Yotam Vilk is a reserve captain in the Israel Defense Forces and a member of Soldiers for the Hostages, an organization of Israelis who served in Gaza and are refusing to return. In an Aug. 30 guest essay in the New York Times, Vilk states that after the October 7, 2023 Hamas attack, he was consumed by the feeling that the Israeli military had failed to protect the nation. For him and others in the military, the pain was unbearable. He eagerly entered combat, “fueled by anger and guilt.” Vilk fought in Gaza for one year, first as a tank platoon commander and later as the deputy to his company commander. Vilk led ground maneuvers in Gaza, taking Hamas strongholds, tunnels, weapons depots, and command posts.

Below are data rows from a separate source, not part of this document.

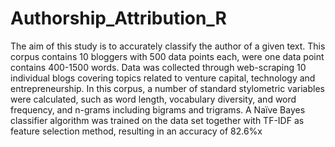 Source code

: # Authorship_Attribution_R

The aim of this study is to accurately classify the author of a given text. This corpus contains 10 bloggers with 500 data points each, were one data point contains 400-1500 words. Data was collected through web-scraping 10 individual blogs covering topics related to venture capital, technology and entrepreneurship. In this corpus, a number of standard stylometric variables were calculated, such as word length, vocabulary diversity, and word frequency, and n-grams including bigrams and trigrams. A Naïve Bayes classifier algorithm was trained on the data set together with TF-IDF as feature selection method, resulting in an accuracy of 82.6%x
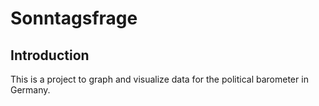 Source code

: # Sonntagsfrage

## Introduction

This is a project to graph and visualize data for the political barometer in Germany.


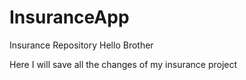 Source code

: # InsuranceApp
Insurance Repository
Hello Brother

Here I will save all the changes of my insurance project
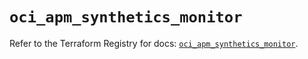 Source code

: # `oci_apm_synthetics_monitor`

Refer to the Terraform Registry for docs: [`oci_apm_synthetics_monitor`](https://registry.terraform.io/providers/oracle/oci/6.37.0/docs/resources/apm_synthetics_monitor).

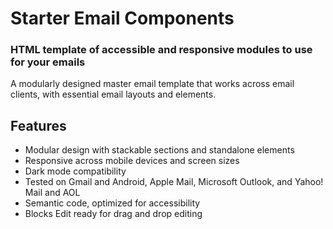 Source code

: # Starter Email Components
### HTML template of accessible and responsive modules to use for your emails

A modularly designed master email template that works across email clients, with essential email layouts and elements.

## Features ##
- Modular design with stackable sections and standalone elements
- Responsive across mobile devices and screen sizes
- Dark mode compatibility
- Tested on Gmail and Android, Apple Mail, Microsoft Outlook, and Yahoo! Mail and AOL
- Semantic code, optimized for accessibility
- Blocks Edit ready for drag and drop editing
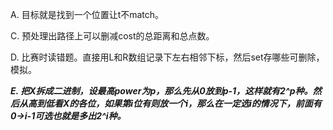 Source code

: A. 目标就是找到一个位置让t不match。

C. 预处理出路径上可以删减cost的总距离和总点数。

D. 比赛时读错题。直接用L和R数组记录下左右相邻下标，然后set存哪些可删除，模拟。

***E. 把X拆成二进制，设最高power为p，那么先从0放到p-1，这样就有2^p种。然后从高到低看X的各位，如果第i位有则放一个i，那么在一定选i的情况下，前面有0->i-1可选也就是多出2^i种。***

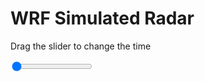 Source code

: <h1>WRF Simulated Radar</h1>
<p>Drag the slider to change the time</p>

<div class="slidecontainer">
<input oninput='setImage(this)' class="slider" type="range" min="0" max="19" value="0" step="1" />
<img id='img'/>
</div>

<script>
var img = document.getElementById('img');
var img_array = ['/assets/images/wrf/rf_wrfout_d01_2020-03-15_12:00:00.png',
'/assets/images/wrf/rf_wrfout_d01_2020-03-15_13:00:00.png',
'/assets/images/wrf/rf_wrfout_d01_2020-03-15_14:00:00.png',
'/assets/images/wrf/rf_wrfout_d01_2020-03-15_15:00:00.png',
'/assets/images/wrf/rf_wrfout_d01_2020-03-15_16:00:00.png',
'/assets/images/wrf/rf_wrfout_d01_2020-03-15_17:00:00.png',
'/assets/images/wrf/rf_wrfout_d01_2020-03-15_18:00:00.png',
'/assets/images/wrf/rf_wrfout_d01_2020-03-15_19:00:00.png',
'/assets/images/wrf/rf_wrfout_d01_2020-03-15_20:00:00.png',
'/assets/images/wrf/rf_wrfout_d01_2020-03-15_21:00:00.png',
'/assets/images/wrf/rf_wrfout_d01_2020-03-15_22:00:00.png',
'/assets/images/wrf/rf_wrfout_d01_2020-03-15_23:00:00.png',
'/assets/images/wrf/rf_wrfout_d01_2020-03-16_00:00:00.png',
'/assets/images/wrf/rf_wrfout_d01_2020-03-16_01:00:00.png',
'/assets/images/wrf/rf_wrfout_d01_2020-03-16_02:00:00.png',
'/assets/images/wrf/rf_wrfout_d01_2020-03-16_03:00:00.png',
'/assets/images/wrf/rf_wrfout_d01_2020-03-16_04:00:00.png',
'/assets/images/wrf/rf_wrfout_d01_2020-03-16_05:00:00.png',
'/assets/images/wrf/rf_wrfout_d01_2020-03-16_06:00:00.png',];
function setImage(obj)
{
        var value = obj.value;
        img.src = img_array[value];

}
</script>
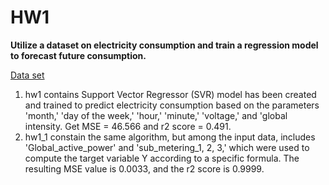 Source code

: # **HW1**
**Utilize a dataset on electricity consumption and train a regression model to forecast future consumption.**

[Data set](https://archive.ics.uci.edu/dataset/235/individual+household+electric+power+consumption)

1. hw1 contains Support Vector Regressor (SVR) model has been created and trained to predict electricity consumption based on the parameters 'month,' 'day of the week,' 'hour,' 'minute,' 'voltage,' and 'global intensity. Get MSE = 46.566 and r2 score = 0.491.
2. hw1_1 constain the same algorithm, but among the input data, includes 'Global_active_power' and 'sub_metering_1, 2, 3,' which were used to compute the target variable Y according to a specific formula. The resulting MSE value is 0.0033, and the r2 score is 0.9999. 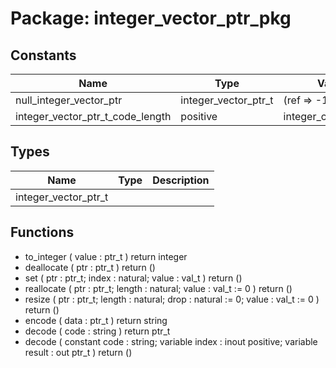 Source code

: # Package: integer_vector_ptr_pkg

## Constants

| Name                             | Type                 | Value                | Description |
| -------------------------------- | -------------------- | -------------------- | ----------- |
| null_integer_vector_ptr          | integer_vector_ptr_t |  (ref => -1)         |             |
| integer_vector_ptr_t_code_length | positive             |  integer_code_length |             |
## Types

| Name                 | Type | Description |
| -------------------- | ---- | ----------- |
| integer_vector_ptr_t |      |             |
## Functions
- to_integer <font id="function_arguments">( value : ptr_t ) </font> <font id="function_return">return integer </font>
- deallocate <font id="function_arguments">( ptr : ptr_t ) </font> <font id="function_return">return ()</font>
- set <font id="function_arguments">( ptr   : ptr_t; index : natural; value : val_t ) </font> <font id="function_return">return ()</font>
- reallocate <font id="function_arguments">( ptr    : ptr_t; length : natural; value  : val_t := 0 ) </font> <font id="function_return">return ()</font>
- resize <font id="function_arguments">( ptr    : ptr_t; length : natural; drop   : natural := 0; value  : val_t   := 0 ) </font> <font id="function_return">return ()</font>
- encode <font id="function_arguments">( data : ptr_t ) </font> <font id="function_return">return string </font>
- decode <font id="function_arguments">( code : string ) </font> <font id="function_return">return ptr_t </font>
- decode <font id="function_arguments">( constant code   : string; variable index  : inout positive; variable result : out ptr_t ) </font> <font id="function_return">return ()</font>
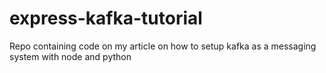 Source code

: # express-kafka-tutorial

Repo containing code on my article on how to setup kafka as a messaging system with node and python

After some time, Vilk realized, “Our own state had lost its way.” Vilk writes that the only reason that the Israeli military continued fighting was “because our leaders were never planning to stop.” He writes, “It was a war waged by nationalist populists who refused to pay the political price necessary to make the decisions to bring an end to the war and instead demanded that we—the soldiers, the hostages and the Palestinians—pay it in blood. Gaza became a lawless zone, with little effective oversight of the military and almost no personal accountability for soldiers. We came to wage a war without a timeline, without attainable goals, without an exit strategy.”
Vilk continued, “On Oct. 9, 2024, a group of Israel Defense Force soldiers, including me, issued a public letter declaring that our service had become untenable in light of Israel’s policy in Gaza and mounting evidence that the government was deliberately sabotaging hostage deals. My brigade commander immediately suspended me from my unit, despite the protests of my subordinate soldiers.”
The essay continues: “Today, as the government calls on tens of thousands of reservists to participate in the cruel reoccupation of Gaza City, I implore my fellow soldiers: Refuse to report. Thousands have already stopped showing up. Some have been sent to prison. Many remain silent. This is the time to speak. It is your duty.”